Melhor: sobre ele não incidem os impostos de doação e causa mortis (que variam de 2% a 8% do patrimônio, conforme o Estado do Brasil). Com R$ 250 por mês, um pai com cerca de 40 anos pode garantir a mensalidade escolar ou a faculdade do filho, que custa em torno de R$ 1 mil, em média, em instituições privadas. O seguro de vida também beneficia as famílias rapidamente. Em geral, o pagamento único é feito cerca de um mês após a entrada dos papéis.
Tomadas essas providências, é preciso pensar na transmissão de bens em vida ou num testamento registrado em cartório. Não se trata apenas de distribuir riquezas aos herdeiros, mas também de garantir a herança emocional. Pais que não cuidam da divisão patrimonial podem deixar conflitos familiares como herança, prejudicando até mesmo sua própria imagem perante os filhos.
Ao contrário do que se vê nos filmes sobre heranças e testamentos, a legislação brasileira é muito rígida e não segue, necessariamente, o desejo do morto. A herança é dividida em duas metades. Uma delas, chamada de legítima, vai obrigatoriamente para os herdeiros legais. Pela ordem: descendentes, pai e mãe, cônjuge (se o casamento não for no regime de separação de bens) e parentes mais distantes.
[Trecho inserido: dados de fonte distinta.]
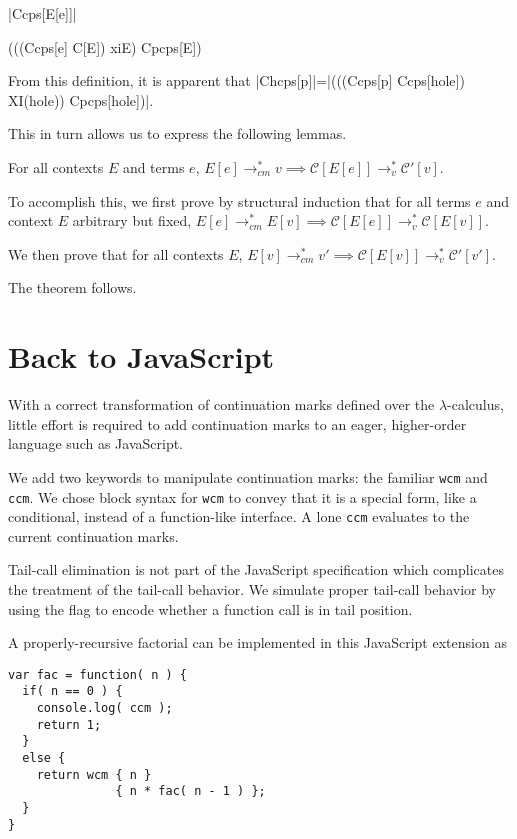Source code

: \documentclass{llncs}
\newcommand{\lc}[0]{$\lambda$-calculus}
\newcommand{\lvrrs}[0]{\rightarrow_v^{*}}
\newcommand{\cmrrs}[0]{\rightarrow_{cm}^{*}}
\newcommand{\C}[1]{\mathcal{C}[#1]}
\newcommand{\Cp}[1]{\mathcal{C}'[#1]}
\begin{document}
\begin{schemedefn}{\scheme|Ccps[E[e]]|}
\begin{schemedisplay}
(((Ccps[e] C[E]) xiE) Cpcps[E])
\end{schemedisplay}
\end{schemedefn}

From this definition, it is apparent that \scheme|Chcps[p]|=\scheme|(((Ccps[p] Ccps[hole]) XI(hole)) Cpcps[hole])|.

This in turn allows us to express the following lemmas.

\begin{lemma}
For all contexts $E$ and terms $e$, $E[e]\cmrrs v\implies\C{E[e]}\lvrrs\Cp{v}$.
\end{lemma}

To accomplish this, we first prove by structural induction that for all terms $e$ and context $E$ arbitrary but fixed, $E[e]\cmrrs E[v]\implies\C{E[e]}\lvrrs\C{E[v]}$. 

We then prove that for all contexts $E$, $E[v]\cmrrs v'\implies\C{E[v]}\lvrrs\Cp{v'}$.

The theorem follows.

\section{Back to JavaScript}
\label{sec-javascript}

With a correct transformation of continuation marks defined over the \lc, little effort is required to add continuation marks to an eager, higher-order language such as JavaScript.

We add two keywords to manipulate continuation marks: the familiar \texttt{wcm} and \texttt{ccm}. We chose block syntax for \texttt{wcm} to convey that it is a special form, like a conditional, instead of a function-like interface. A lone \texttt{ccm} evaluates to the current continuation marks.

Tail-call elimination is not part of the JavaScript specification which complicates the treatment of the tail-call behavior. We simulate proper tail-call behavior by using the flag to encode whether a function call is in tail position.

A properly-recursive factorial can be implemented in this JavaScript extension as
\begin{verbatim}
var fac = function( n ) {
  if( n == 0 ) {
    console.log( ccm );
    return 1;
  }
  else {
    return wcm { n }
               { n * fac( n - 1 ) };
  }
}
\end{verbatim}
\end{document}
A segunda metade, chamada de disponível, pode ser doada livremente, inclusive para outras pessoas. “É possível reconhecer um filho fora do casamento”, diz o advogado Roberto Justo, sócio do escritório Choaib, Paiva e Justo Advogados Associados. Um testamento tem de ser visto como algo dinâmico. Precisa ser revisado periodicamente, já que as famílias mudam ao longo dos anos.
Uma das novidades nessa área é o arrolamento, um trâmite legal que permite transmitir os bens e escapar da morosidade do inventário convencional. Isso só é possível se algumas condições forem cumpridas.
“Não se pode fazer arrolamento se houver herdeiros menores, se houver um testamento ou se os herdeiros não concordarem formalmente com a divisão dos bens”, diz Justo. A alternativa compensa. Um inventário é um processo judicial. Já um arrolamento pode ser resolvido no cartório em cerca de 15 dias.
Se o falecido for um empresário, a situação é mais complicada. É preciso deixar tudo preparado para perenizar os negócios. “Não planejar a sucessão é uma das principais causas de falência das empresas familiares”, diz Claudinei Santos, diretor da Escola Superior de Propaganda e Marketing.
O ideal é criar um acordo de acionistas, definindo quem vai chefiar a empresa. Outra alternativa é montar uma holding que controle os bens particulares e a empresa. As cotas são doadas aos herdeiros e o empresário desfruta dos bens enquanto viver. O custo de assessoria jurídica para isso é de 1% do patrimônio, em média – um preço pequeno para livrar os herdeiros do purgatório burocrático.